Although Egypt became an independent kingdom in 1922 in a declaration made by British rather than Egyptian authorities, it was really only after the “Free Officers” movement overthrew King Farouk in 1952 and declared a republic the next year that it became, more or less, the master of its domain, with Britain holding onto the Canal Zone until after the Suez Crisis of 1956. Throughout this period the Egyptian Sahara was spared the convulsions that affected the cities, and the urban elites responsible for pushing independence had little or no interest in the country’s desert dwellers: from the other side, the feeling was mutual. For both Egypt and the Sudan the Nile will always be the main artery of power and influence, and the further one travels west, away from its banks, the easier it is for politicians in the capitals to ignore the Saharans, as long as they remain nominally obedient.

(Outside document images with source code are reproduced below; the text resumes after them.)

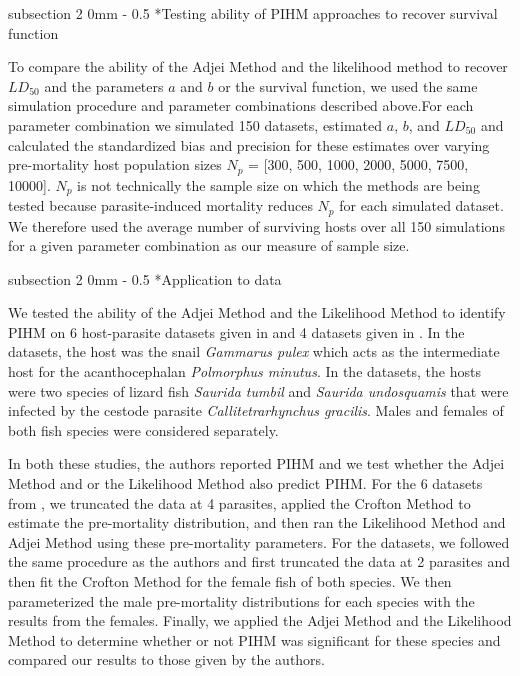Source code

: \documentclass[12pt, a4paper]{article}
\makeatletter
\renewcommand{\subsection}{\@startsection
{subsection}%
{2}%
{0mm}%
{-\baselineskip}%
{0.5\baselineskip}%
{\normalfont\bf}} %
\makeatother
\begin{document}
\subsection*{Testing ability of PIHM approaches to recover survival function}

To compare the ability of the Adjei Method and the likelihood method to recover $LD_{50}$ and the parameters $a$ and $b$ or the survival function, we used the same simulation procedure and parameter combinations described above.For each parameter
combination we simulated 150 datasets, estimated $a$, $b$, and $LD_{50}$ and calculated the standardized bias and
precision \citep{Walther2005} for these estimates over varying pre-mortality host population sizes  $N_p$ = [300, 500, 1000, 2000, 5000, 7500,
10000]. $N_p$ is not technically the sample size on which the methods are being
tested because parasite-induced mortality reduces $N_p$ for each simulated
dataset.  We therefore used the average number of surviving hosts over all 150 simulations for a given parameter combination as our measure of sample size.

\subsection*{Application to data}

We tested the ability of the Adjei Method and the Likelihood Method to identify
PIHM on 6 host-parasite datasets given in \cite{Crofton1971a} and 4 datasets
given in \cite{Adjei1986}. In the \cite{Crofton1971a} datasets, the host was
the snail \emph{Gammarus pulex} which acts as the intermediate host for the
acanthocephalan \emph{Polmorphus minutus}. In the \cite{Adjei1986} datasets,
the hosts were two species of lizard fish \emph{Saurida tumbil} and
\emph{Saurida undosquamis} that were infected by the cestode parasite
\emph{Callitetrarhynchus gracilis}.  Males and females of both fish species
were considered separately.

In both these studies, the authors reported PIHM and we test whether the Adjei
Method and or the Likelihood Method also predict PIHM. For the 6 datasets from
\cite{Crofton1971a}, we truncated the data at 4 parasites, applied the Crofton
Method to estimate the pre-mortality distribution, and then ran the Likelihood
Method and Adjei Method using these pre-mortality parameters.  For the
\cite{Adjei1986} datasets, we followed the same procedure as the authors and
first truncated the data at 2 parasites and then fit the Crofton Method for the
female fish of both species.  We then parameterized the male pre-mortality
distributions for each species with the results from the females.  Finally, we
applied the Adjei Method and the Likelihood Method to determine whether or not
PIHM was significant for these species and compared our results to those given by the authors.
\end{document}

Independence was granted to Sudan on 1 January 1956 under the terms of a joint British Egyptian treaty. The year before, a civil war broke out between the Arab-orientated Muslim north and the African-looking, Animist and Christian south of the country, a fault line which has remained absolute since independence. Recognizing this division, a bold attempt to bring a halt to the seemingly never-ending civil war meant holding a referendum, in January 2011, which, depending on the results, allows the country to be divided in two. While a majority of southerners are certain to vote for secession, a peaceful division of the country is a far less likely outcome. Saharan portions of the Sudan have not been spared in this conflict.

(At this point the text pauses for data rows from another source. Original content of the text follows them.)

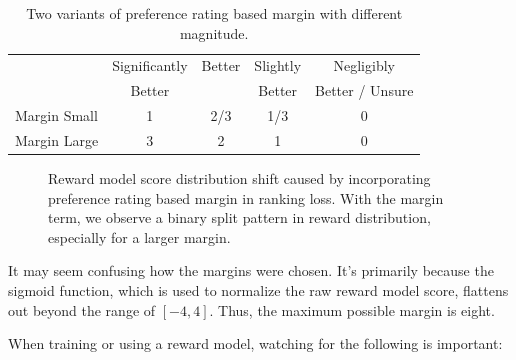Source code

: \documentclass[
  letterpaper,
  numbers=noenddot,
  DIV=11,
  oneside]{scrreprt}
\theoremstyle{remark}
\begin{document}
\begin{longtable}[]{@{}lcccc@{}}
\caption{Two variants of preference rating based margin with different
magnitude.}\label{tbl-margin_nums}\tabularnewline
\toprule\noalign{}
\endfirsthead
\endhead
\bottomrule\noalign{}
\endlastfoot
& Significantly & Better & Slightly & Negligibly \\
& Better & & Better & Better / Unsure \\
Margin Small & 1 & 2/3 & 1/3 & 0 \\
Margin Large & 3 & 2 & 1 & 0 \\
\end{longtable}

\begin{figure}


\caption{\label{fig-margin-2}Reward model score distribution shift
caused by incorporating preference rating based margin in ranking loss.
With the margin term, we observe a binary split pattern in reward
distribution, especially for a larger margin.}

\end{figure}%

It may seem confusing how the margins were chosen. It's primarily
because the sigmoid function, which is used to normalize the raw reward
model score, flattens out beyond the range of \([-4, 4]\). Thus, the
maximum possible margin is eight.

When training or using a reward model, watching for the following is
important:
\end{document}
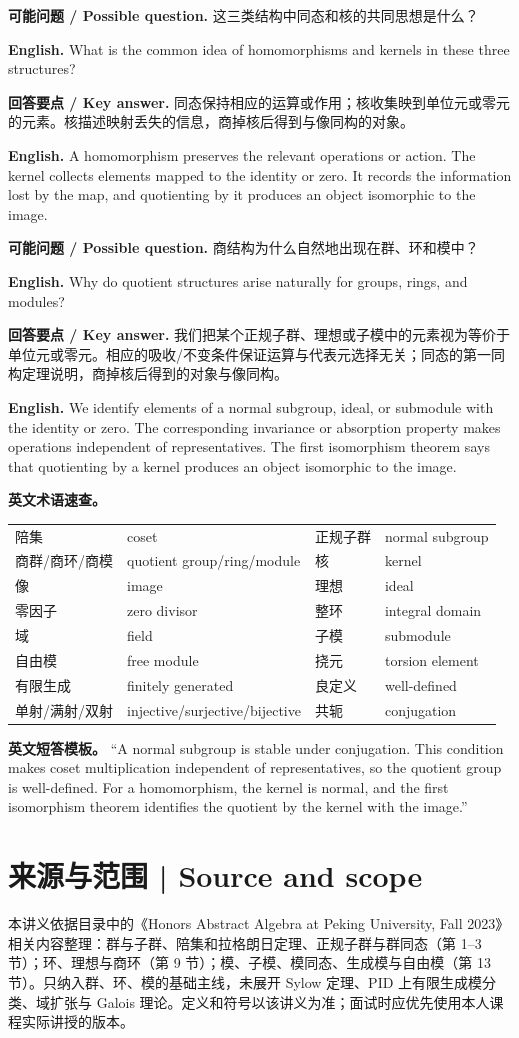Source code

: \documentclass[UTF8,11pt,a4paper]{ctexart}
\newcommand{\EN}[1]{\par\noindent\textbf{English.} #1\par}
\newcommand{\ASK}[4]{\par\noindent\textbf{可能问题 / Possible question.} #1\par\EN{#2}\noindent\textbf{回答要点 / Key answer.} #3\par\EN{#4}\medskip}
\begin{document}
\ASK{这三类结构中同态和核的共同思想是什么？}{What is the common idea of homomorphisms and kernels in these three structures?}{同态保持相应的运算或作用；核收集映到单位元或零元的元素。核描述映射丢失的信息，商掉核后得到与像同构的对象。}{A homomorphism preserves the relevant operations or action. The kernel collects elements mapped to the identity or zero. It records the information lost by the map, and quotienting by it produces an object isomorphic to the image.}

\ASK{商结构为什么自然地出现在群、环和模中？}{Why do quotient structures arise naturally for groups, rings, and modules?}{我们把某个正规子群、理想或子模中的元素视为等价于单位元或零元。相应的吸收/不变条件保证运算与代表元选择无关；同态的第一同构定理说明，商掉核后得到的对象与像同构。}{We identify elements of a normal subgroup, ideal, or submodule with the identity or zero. The corresponding invariance or absorption property makes operations independent of representatives. The first isomorphism theorem says that quotienting by a kernel produces an object isomorphic to the image.}

\noindent\textbf{英文术语速查。}
\begin{center}
\begin{tabular}{ll|ll}
陪集 & coset & 正规子群 & normal subgroup\\
商群/商环/商模 & quotient group/ring/module & 核 & kernel\\
像 & image & 理想 & ideal\\
零因子 & zero divisor & 整环 & integral domain\\
域 & field & 子模 & submodule\\
自由模 & free module & 挠元 & torsion element\\
有限生成 & finitely generated & 良定义 & well-defined\\
单射/满射/双射 & injective/surjective/bijective & 共轭 & conjugation
\end{tabular}
\end{center}

\noindent\textbf{英文短答模板。} “A normal subgroup is stable under conjugation. This condition makes coset multiplication independent of representatives, so the quotient group is well-defined. For a homomorphism, the kernel is normal, and the first isomorphism theorem identifies the quotient by the kernel with the image.”

\section*{来源与范围 | Source and scope}
本讲义依据目录中的《Honors Abstract Algebra at Peking University, Fall 2023》相关内容整理：群与子群、陪集和拉格朗日定理、正规子群与群同态（第 1--3 节）；环、理想与商环（第 9 节）；模、子模、模同态、生成模与自由模（第 13 节）。只纳入群、环、模的基础主线，未展开 Sylow 定理、PID 上有限生成模分类、域扩张与 Galois 理论。定义和符号以该讲义为准；面试时应优先使用本人课程实际讲授的版本。
\end{document}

The Islamist government in Sudan’s capital has long attempted to enforce a vision of national unity across the country. However, Sudan, at the time of writing Africa’s largest country, is also one of the continent’s least homogeneous nations. Often employing proxy militias to carry out its mission, the government has presided over unrestricted violence, most infamously by the Janjaweed in Darfur, which has resulted in the mass rape, murder and dislocation of its own generally unarmed and innocent citizenry. Since 2003, when the then American Secretary of State Colin Powell referred to the Darfur conflict as a genocide, an estimated 400,000 have been killed in the region, with another two and a half million displaced. Many of these have fled into neighbouring Chad, which has resulted in increased tension between its capital N’Djamena and Khartoum. Those Saharan regions of Chad into which the Sudanese have flooded were barely able to support the existing population, let alone the influx of foreign refugees.

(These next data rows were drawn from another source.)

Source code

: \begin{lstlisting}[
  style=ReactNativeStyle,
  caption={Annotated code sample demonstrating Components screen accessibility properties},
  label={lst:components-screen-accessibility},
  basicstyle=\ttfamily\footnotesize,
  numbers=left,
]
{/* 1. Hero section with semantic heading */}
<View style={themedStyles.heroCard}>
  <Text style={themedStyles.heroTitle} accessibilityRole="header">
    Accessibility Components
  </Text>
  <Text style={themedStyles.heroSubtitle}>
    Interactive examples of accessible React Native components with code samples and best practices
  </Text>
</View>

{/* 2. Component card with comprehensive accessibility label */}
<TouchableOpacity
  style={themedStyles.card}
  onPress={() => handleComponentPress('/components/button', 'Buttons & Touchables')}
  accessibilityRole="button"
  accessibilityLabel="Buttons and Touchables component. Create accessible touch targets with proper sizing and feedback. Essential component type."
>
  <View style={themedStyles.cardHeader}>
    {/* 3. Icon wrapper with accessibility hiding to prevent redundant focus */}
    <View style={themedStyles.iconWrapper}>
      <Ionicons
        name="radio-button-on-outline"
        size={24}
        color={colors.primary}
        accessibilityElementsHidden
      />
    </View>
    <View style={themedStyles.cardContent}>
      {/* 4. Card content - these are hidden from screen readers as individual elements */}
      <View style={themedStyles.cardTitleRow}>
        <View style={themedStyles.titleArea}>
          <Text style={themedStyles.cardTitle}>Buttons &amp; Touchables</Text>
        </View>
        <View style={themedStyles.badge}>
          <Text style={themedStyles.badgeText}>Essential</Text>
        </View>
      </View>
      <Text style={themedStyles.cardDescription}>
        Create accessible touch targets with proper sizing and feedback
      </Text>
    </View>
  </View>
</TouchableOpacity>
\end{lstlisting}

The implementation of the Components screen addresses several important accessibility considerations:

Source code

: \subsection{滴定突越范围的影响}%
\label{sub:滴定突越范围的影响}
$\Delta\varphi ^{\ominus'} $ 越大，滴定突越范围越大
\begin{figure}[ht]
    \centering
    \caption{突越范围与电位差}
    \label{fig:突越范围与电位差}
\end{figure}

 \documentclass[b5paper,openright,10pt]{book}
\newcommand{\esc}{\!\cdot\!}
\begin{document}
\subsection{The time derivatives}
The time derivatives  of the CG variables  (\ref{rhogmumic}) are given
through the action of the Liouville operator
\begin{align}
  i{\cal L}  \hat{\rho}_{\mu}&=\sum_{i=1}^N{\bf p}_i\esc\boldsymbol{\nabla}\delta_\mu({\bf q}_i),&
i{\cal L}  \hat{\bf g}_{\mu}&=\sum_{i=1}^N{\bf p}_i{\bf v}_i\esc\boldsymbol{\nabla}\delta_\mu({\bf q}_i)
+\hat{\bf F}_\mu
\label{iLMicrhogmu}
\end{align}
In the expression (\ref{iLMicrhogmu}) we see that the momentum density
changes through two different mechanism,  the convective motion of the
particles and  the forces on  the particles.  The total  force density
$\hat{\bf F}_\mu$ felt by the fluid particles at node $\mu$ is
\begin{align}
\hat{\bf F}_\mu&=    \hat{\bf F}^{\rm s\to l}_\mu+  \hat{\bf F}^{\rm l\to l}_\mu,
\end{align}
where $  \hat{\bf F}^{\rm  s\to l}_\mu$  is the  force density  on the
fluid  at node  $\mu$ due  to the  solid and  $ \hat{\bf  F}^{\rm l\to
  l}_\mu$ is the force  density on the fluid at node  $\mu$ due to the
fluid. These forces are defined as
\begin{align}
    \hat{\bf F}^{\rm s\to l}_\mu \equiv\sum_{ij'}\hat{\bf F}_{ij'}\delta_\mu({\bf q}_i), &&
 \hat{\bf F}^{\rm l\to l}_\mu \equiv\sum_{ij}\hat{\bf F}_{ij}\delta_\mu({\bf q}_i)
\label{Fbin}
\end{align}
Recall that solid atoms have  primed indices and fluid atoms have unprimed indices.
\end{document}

Two months after Sudanese independence, following negotiations between French authorities and Sultan Mohammed V, Morocco too became fully sovereign, with the vast majority of Spanish-controlled territory likewise being handed back in April of the same year. Morocco had become a French protectorate in 1912, after the Treaty of Fez, which also granted Spain control over the country’s northern Rif and southern Saharan regions. The French and Spanish were most interested in the Atlantic and Mediterranean coastal regions, however, the remoter corners of the Sahara remaining a largely autonomous Berber-controlled zone. Since independence Moroccan troops have pushed into the Sahara beyond their borders - as the international community recognizes them - on two important occasions. The first of these wars lasted a matter of months; the second conflict rumbles on more than 35 years later.